» Task directions
In the records below, which lines include "algorithms"? Copy them.

○ ○ ○ ○ ○

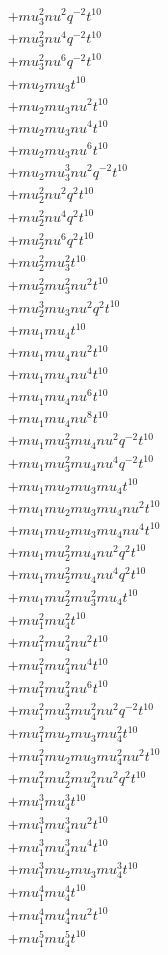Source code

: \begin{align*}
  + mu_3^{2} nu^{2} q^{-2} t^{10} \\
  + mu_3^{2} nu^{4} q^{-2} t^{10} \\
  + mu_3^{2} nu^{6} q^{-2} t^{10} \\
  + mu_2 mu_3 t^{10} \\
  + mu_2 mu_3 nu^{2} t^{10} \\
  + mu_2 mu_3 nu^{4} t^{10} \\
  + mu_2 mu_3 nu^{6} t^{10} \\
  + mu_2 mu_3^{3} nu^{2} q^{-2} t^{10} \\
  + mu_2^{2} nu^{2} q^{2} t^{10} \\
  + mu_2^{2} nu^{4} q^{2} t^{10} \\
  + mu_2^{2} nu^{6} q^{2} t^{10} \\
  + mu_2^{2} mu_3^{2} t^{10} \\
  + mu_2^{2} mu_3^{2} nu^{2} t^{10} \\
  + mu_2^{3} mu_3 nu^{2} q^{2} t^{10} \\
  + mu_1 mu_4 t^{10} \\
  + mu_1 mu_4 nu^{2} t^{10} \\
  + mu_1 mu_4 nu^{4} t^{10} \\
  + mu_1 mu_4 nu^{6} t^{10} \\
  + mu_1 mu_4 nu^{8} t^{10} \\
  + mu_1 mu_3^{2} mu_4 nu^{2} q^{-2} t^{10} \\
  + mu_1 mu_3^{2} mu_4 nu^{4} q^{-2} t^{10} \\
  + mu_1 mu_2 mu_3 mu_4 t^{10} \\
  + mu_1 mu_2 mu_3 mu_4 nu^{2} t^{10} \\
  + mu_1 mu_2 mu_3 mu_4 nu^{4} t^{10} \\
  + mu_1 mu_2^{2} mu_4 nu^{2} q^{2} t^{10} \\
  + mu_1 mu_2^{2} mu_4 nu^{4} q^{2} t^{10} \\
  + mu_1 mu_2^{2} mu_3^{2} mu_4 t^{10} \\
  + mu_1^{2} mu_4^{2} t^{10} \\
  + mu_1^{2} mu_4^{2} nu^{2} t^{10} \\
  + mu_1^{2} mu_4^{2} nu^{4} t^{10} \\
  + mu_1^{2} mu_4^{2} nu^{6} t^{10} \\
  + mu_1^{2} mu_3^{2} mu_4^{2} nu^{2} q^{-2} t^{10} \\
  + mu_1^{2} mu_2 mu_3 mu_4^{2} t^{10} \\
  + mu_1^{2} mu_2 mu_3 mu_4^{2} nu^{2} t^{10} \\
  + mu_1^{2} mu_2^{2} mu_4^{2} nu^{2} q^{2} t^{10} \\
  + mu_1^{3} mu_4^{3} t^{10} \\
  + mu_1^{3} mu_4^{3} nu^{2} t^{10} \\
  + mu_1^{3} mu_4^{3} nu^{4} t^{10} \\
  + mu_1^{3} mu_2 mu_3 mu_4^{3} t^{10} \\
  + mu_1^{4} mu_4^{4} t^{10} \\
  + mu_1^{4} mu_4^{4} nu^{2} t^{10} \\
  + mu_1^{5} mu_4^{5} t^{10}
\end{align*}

○ ○ ○ ○ ○

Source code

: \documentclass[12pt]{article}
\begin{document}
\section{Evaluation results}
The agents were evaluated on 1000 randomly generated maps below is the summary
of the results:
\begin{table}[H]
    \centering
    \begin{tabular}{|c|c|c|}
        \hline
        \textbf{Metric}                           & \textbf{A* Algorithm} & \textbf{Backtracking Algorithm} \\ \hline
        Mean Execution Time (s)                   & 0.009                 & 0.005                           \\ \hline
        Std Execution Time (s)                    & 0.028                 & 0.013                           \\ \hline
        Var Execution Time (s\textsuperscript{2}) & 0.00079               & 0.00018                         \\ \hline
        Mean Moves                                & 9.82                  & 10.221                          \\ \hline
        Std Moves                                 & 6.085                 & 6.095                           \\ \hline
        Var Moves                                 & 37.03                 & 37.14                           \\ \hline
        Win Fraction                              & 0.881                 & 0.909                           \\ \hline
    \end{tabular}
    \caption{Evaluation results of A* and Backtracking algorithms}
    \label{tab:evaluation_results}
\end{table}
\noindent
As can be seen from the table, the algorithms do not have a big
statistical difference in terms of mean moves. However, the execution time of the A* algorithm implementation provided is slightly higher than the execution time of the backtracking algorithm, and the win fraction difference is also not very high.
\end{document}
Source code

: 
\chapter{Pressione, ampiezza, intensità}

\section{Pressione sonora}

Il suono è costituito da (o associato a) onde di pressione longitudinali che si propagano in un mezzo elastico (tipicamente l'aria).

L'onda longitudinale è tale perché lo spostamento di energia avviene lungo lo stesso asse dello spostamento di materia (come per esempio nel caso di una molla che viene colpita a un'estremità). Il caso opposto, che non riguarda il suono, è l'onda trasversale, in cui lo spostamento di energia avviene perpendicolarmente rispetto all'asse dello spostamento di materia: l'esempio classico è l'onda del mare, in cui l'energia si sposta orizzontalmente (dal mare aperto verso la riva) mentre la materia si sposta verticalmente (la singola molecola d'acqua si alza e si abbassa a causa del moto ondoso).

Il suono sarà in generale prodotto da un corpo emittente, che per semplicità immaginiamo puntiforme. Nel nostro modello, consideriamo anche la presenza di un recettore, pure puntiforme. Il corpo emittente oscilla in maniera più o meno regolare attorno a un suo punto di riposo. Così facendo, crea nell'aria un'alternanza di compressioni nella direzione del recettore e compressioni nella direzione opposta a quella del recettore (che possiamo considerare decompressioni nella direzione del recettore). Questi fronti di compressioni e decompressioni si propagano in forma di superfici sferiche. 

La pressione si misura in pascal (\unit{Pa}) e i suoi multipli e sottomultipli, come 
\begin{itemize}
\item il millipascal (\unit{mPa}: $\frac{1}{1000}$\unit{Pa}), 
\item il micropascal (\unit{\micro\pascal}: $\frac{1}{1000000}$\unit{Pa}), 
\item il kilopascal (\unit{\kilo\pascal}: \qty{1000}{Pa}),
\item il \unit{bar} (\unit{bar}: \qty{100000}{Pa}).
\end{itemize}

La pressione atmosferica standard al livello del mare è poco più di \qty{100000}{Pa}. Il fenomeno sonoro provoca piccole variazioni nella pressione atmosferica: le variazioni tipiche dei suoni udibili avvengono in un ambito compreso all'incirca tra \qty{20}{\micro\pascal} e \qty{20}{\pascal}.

○ ○ ○ ○ ○

» Solution to this exercise
    \caption{Evaluation results of A* and Backtracking algorithms}
As can be seen from the table, the algorithms do not have a big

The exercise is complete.